Sitemap »

« Homepage

RSS Feeds:
Add RSS feed
Subscribe in NewsGator Online
Add to My Yahoo!

Chaz'z Blog

Monday, April 25, 2005

As it happens, I did go off to Glasgow, but not because I was bored. I don't think I understand adult boredom as a concept; certainly I don't experience it. There is always too much to do, and most of that in my head, things queued up waiting for my mind to engage with them.

In fact I went to Glasgow for a crimewriting conference, but not before I went to Julia's funeral on Friday. It was a wonderful occasion, wonderfully sad and stirring; Charlie Hardwick called it a Geordie state funeral, and she wasn't far wrong. Many hundreds of people, standing room only in a fabulous chandeliered hall; lots of poems and songs and remembrances, spontaneous applause for her partner Bev and then again for Julia herself as she went off in her horse-drawn hearse. It's an outrage that she's gone, but her leaving was as charming, as moving, as witty as she was herself. It was always one of her gifts, that she could transfer her own idiosyncratic good cheer to other people; it was no surprise to any of us, that she could still do that all through the process of her dying and beyond.

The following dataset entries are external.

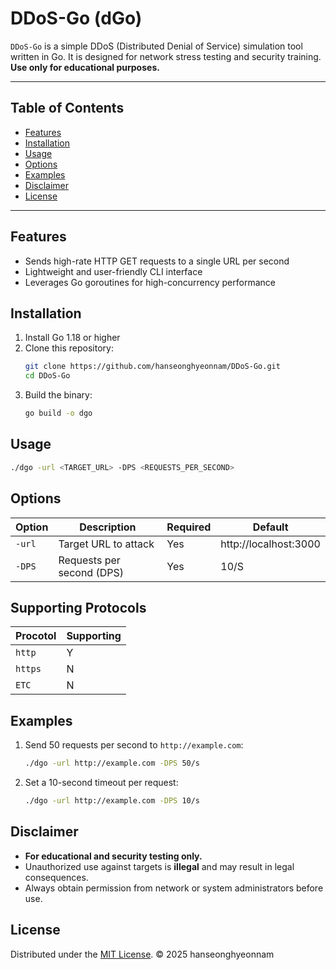 # DDoS-Go (dGo)

`DDoS-Go` is a simple DDoS (Distributed Denial of Service) simulation tool written in Go. It is designed for network stress testing and security training. **Use only for educational purposes.**

---

## Table of Contents

- [Features](#features)
- [Installation](#installation)
- [Usage](#usage)
- [Options](#options)
- [Examples](#examples)
- [Disclaimer](#disclaimer)
- [License](#license)

---

## Features

- Sends high-rate HTTP GET requests to a single URL per second
- Lightweight and user-friendly CLI interface
- Leverages Go goroutines for high-concurrency performance

## Installation

1. Install Go 1.18 or higher
2. Clone this repository:
   ```bash
   git clone https://github.com/hanseonghyeonnam/DDoS-Go.git
   cd DDoS-Go
   ```
3. Build the binary:
   ```bash
   go build -o dgo
   ```

## Usage

```bash
./dgo -url <TARGET_URL> -DPS <REQUESTS_PER_SECOND>
```

## Options

| Option     | Description                         | Required | Default |
| ---------- | ----------------------------------- | -------- | ------- |
| `-url`     | Target URL to attack                | Yes      | http://localhost:3000       |
| `-DPS`     | Requests per second (DPS)           | Yes      | 10/S                             |


## Supporting Protocols
 | Procotol | Supporting |
 | -------- | ---------- |
 | `http`   |     Y      |
 | `https`  |     N      |
 | `ETC` |     N      |
## Examples

1. Send 50 requests per second to `http://example.com`:

   ```bash
   ./dgo -url http://example.com -DPS 50/s
   ```

2. Set a 10-second timeout per request:

   ```bash
   ./dgo -url http://example.com -DPS 10/s
   ```

## Disclaimer

- **For educational and security testing only.**
- Unauthorized use against targets is **illegal** and may result in legal consequences.
- Always obtain permission from network or system administrators before use.

## License

Distributed under the [MIT License](LICENSE). © 2025 hanseonghyeonnam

Posted by Chaz at 11:24 AM GMT [Link]

Thursday, April 21, 2005

I found a fungus, strolling through the hospital grounds - no, I'm sorry, let me recast that: Strolling through the hospital grounds, I found a fungus [barely better, but hell, you know what I mean. Ah, all my days are like this, the endless conflict between grammar and aesthetics, sense and sensibility...]. And I picked it, and I brought it home with the fixed intention of finding out what it is and whether I can eat it; and I have never done this before, so I thought it worth recording.

Thing is, I’ve always been scrupulous about fungi. I have had two rules: "if you don’t know what it is, don’t eat it"; and "a book is not enough to tell you what it is".

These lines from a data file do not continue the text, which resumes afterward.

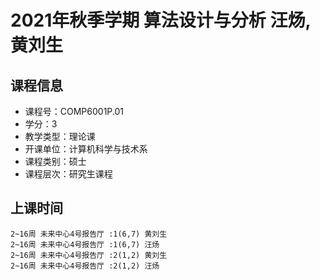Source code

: # 2021年秋季学期 算法设计与分析 汪炀, 黄刘生






## 课程信息

- 课程号：COMP6001P.01
- 学分：3
- 教学类型：理论课
- 开课单位：计算机科学与技术系
- 课程类别：硕士
- 课程层次：研究生课程

## 上课时间

```
2~16周 未来中心4号报告厅 :1(6,7) 黄刘生
2~16周 未来中心4号报告厅 :1(6,7) 汪炀
2~16周 未来中心4号报告厅 :2(1,2) 黄刘生
2~16周 未来中心4号报告厅 :2(1,2) 汪炀
```


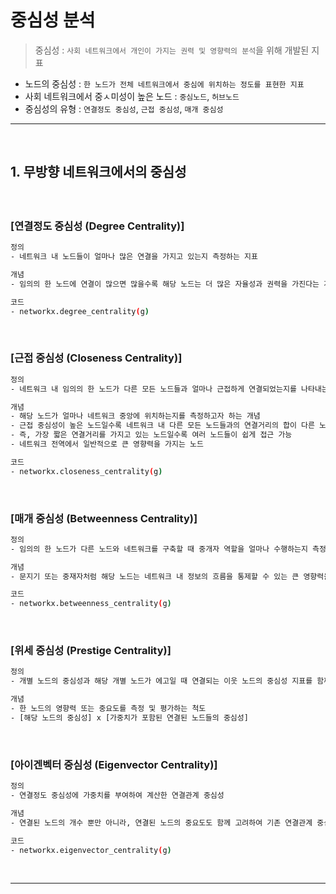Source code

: # 중심성 분석
> 중심성 : ```사회 네트워크에서 개인이 가지는 권력 및 영향력의 분석```을 위해 개발된 지표

* 노드의 중심성 : ```한 노드가 전체 네트워크에서 중심에 위치하는 정도를 표현한 지표```
* 사회 네트워크에서 중ㅅ미성이 높은 노드 : ```중심노드```, ```허브노드```
* 중심성의 유형 : ```연결정도 중심성```, ```근접 중심성```, ```매개 중심성```

<hr>
<br>

## 1. 무방향 네트워크에서의 중심성

#### 

<br>

### [연결정도 중심성 (Degree Centrality)]
```bash
정의
- 네트워크 내 노드들이 얼마나 많은 연결을 가지고 있는지 측정하는 지표

개념
- 임의의 한 노드에 연결이 많으면 많을수록 해당 노드는 더 많은 자율성과 권력을 가진다는 개념

코드
- networkx.degree_centrality(g)
```

<br>

### [근접 중심성 (Closeness Centrality)]
```bash
정의
- 네트워크 내 임의의 한 노드가 다른 모든 노드들과 얼마나 근접하게 연결되었는지를 나타내는 근접도에 기반한 지표

개념
- 해당 노드가 얼마나 네트워크 중앙에 위치하는지를 측정하고자 하는 개념
- 근접 중심성이 높은 노드일수록 네트워크 내 다른 모든 노드들과의 연결거리의 합이 다른 노들의 연결거리의 합에 비해 짧다
- 즉, 가장 짧은 연결거리를 가지고 있는 노드일수록 여러 노드들이 쉽게 접근 가능
- 네트워크 전역에서 일반적으로 큰 영향력을 가지는 노드

코드
- networkx.closeness_centrality(g)
```

<br>

### [매개 중심성 (Betweenness Centrality)]
```bash
정의
- 임의의 한 노드가 다른 노드와 네트워크를 구축할 때 중개자 역할을 얼마나 수행하는지 측정하는 지표

개념
- 문지기 또는 중재자처럼 해당 노드는 네트워크 내 정보의 흐름을 통제할 수 있는 큰 영향력을 가지게 된다

코드
- networkx.betweenness_centrality(g)
```

<br>

### [위세 중심성 (Prestige Centrality)]
```bash
정의
- 개별 노드의 중심성과 해당 개별 노드가 에고일 때 연결되는 이웃 노드의 중심성 지표를 함께 고려한 지표

개념
- 한 노드의 영향력 또는 중요도를 측정 및 평가하는 척도
- [해당 노드의 중심성] x [가중치가 포함된 연결된 노드들의 중심성]
```

<br>

### [아이겐벡터 중심성 (Eigenvector Centrality)]
```bash
정의
- 연결정도 중심성에 가중치를 부여하여 계산한 연결관계 중심성

개념
- 연결된 노드의 개수 뿐만 아니라, 연결된 노드의 중요도도 함께 고려하여 기존 연결관계 중심성의 개념을 확장시킨 개념

코드
- networkx.eigenvector_centrality(g)
```


<br>
<hr>
<br>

Trouble is, you can wait all your life for an expert and still never find one at hand. My patience is fraying, and at least I do now have a book. (Actually, I found a lovely book a few months back, and wanted it severely - until I realised that none of its entries said whether or not a fungus was edible. So I checked the front, and behold, that was policy: they didn’t believe in picking wild fungi, didn’t want to encourage the practice and so deliberately never said whether a particular fungus would nourish you or kill you. Bah, humbug, said I, and bought another book. To be fair, I have only picked one sample from a clump of fungi, so that if it's not edible the rest may grow and flourish; but I'll tell you, if it is edible, I'm going back for the rest.)

So that’s what I'm off to do now, identify the object. Not sure how, exactly, but there must be a system. No doubt the book will explain. I was going to pass on my solution to the pasta salad problem (what’s the problem, you ask? Pasta salad!), but this is more urgent. If you don’t hear from me again - well, draw your own conclusions. Maybe I’ve got bored and gone to Glasgow.

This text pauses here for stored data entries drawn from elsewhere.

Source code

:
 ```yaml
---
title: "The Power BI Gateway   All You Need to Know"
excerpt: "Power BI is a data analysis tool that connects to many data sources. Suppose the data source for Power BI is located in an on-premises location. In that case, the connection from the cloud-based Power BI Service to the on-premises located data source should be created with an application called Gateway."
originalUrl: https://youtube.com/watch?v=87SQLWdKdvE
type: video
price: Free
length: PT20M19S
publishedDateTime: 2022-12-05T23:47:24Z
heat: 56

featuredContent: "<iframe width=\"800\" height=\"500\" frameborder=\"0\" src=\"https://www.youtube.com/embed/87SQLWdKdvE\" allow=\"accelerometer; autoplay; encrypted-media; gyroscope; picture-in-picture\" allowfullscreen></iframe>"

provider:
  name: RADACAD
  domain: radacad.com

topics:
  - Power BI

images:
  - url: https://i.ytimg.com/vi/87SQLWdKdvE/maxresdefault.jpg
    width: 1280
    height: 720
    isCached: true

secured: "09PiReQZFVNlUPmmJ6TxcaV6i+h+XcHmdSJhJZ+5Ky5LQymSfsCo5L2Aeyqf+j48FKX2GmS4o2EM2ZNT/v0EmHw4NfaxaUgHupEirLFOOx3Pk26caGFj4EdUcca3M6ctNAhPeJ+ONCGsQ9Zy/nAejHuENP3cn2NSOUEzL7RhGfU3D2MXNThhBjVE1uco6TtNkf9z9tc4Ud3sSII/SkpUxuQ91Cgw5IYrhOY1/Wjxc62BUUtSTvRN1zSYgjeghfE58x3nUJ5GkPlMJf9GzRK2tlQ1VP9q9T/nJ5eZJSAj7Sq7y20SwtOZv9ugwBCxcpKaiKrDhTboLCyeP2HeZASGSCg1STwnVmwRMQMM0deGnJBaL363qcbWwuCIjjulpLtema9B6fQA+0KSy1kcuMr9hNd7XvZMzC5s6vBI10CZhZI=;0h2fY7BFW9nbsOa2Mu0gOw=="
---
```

Posted by Chaz at 03:05 PM GMT [Link]

Thursday, April 14, 2005

Ah, what can you say about days like these? Peter Sarah died on Friday. Peter was chief exec at the Theatre Royal, our big city stage in Newcastle; he took it over when it was in trouble both financially and artistically, turned it around in both directions, made a major success of it. For us he started as a new broom, became a good thing, developed into a useful contact, then a generous supporter (free tickets and wine for every opening, bless him) and was just poised in that interesting gap between someone you know well and a genuine friend. And Friday lunchtime, he was just in the theatre cafe for a meeting when he had a massive heart attack and died.

It’s opera season, and Gail and I are in the theatre yesterday, today, tomorrow. The sense of shock is palpable, and the sorrow too.

On Sunday, we were in Durham for the New Writing North annual writers’ awards, which aren’t prizes so much as cash, grants for specific projects. And I was given one, to work on my beloved Taiwan novellas, hurrah! (Oh golly, what, good news? What’s going on?)

And this week, I’m trying to juggle my own work with organisational stuff for The Write Fantastic, and very aware too that Peter’s funeral is on Thursday - tomorrow, but probably today by now - and so is the launch of an art project, a collaboration between an artist and my old friend the writer Julia Darling; and Julia is desperately ill and only hoping to be there, so of course everyone who knows her is hoping to be there also, and 'everyone' is the only acceptable definition of the people that Julia knows, so it’s going to be a mad, sad crush of a do.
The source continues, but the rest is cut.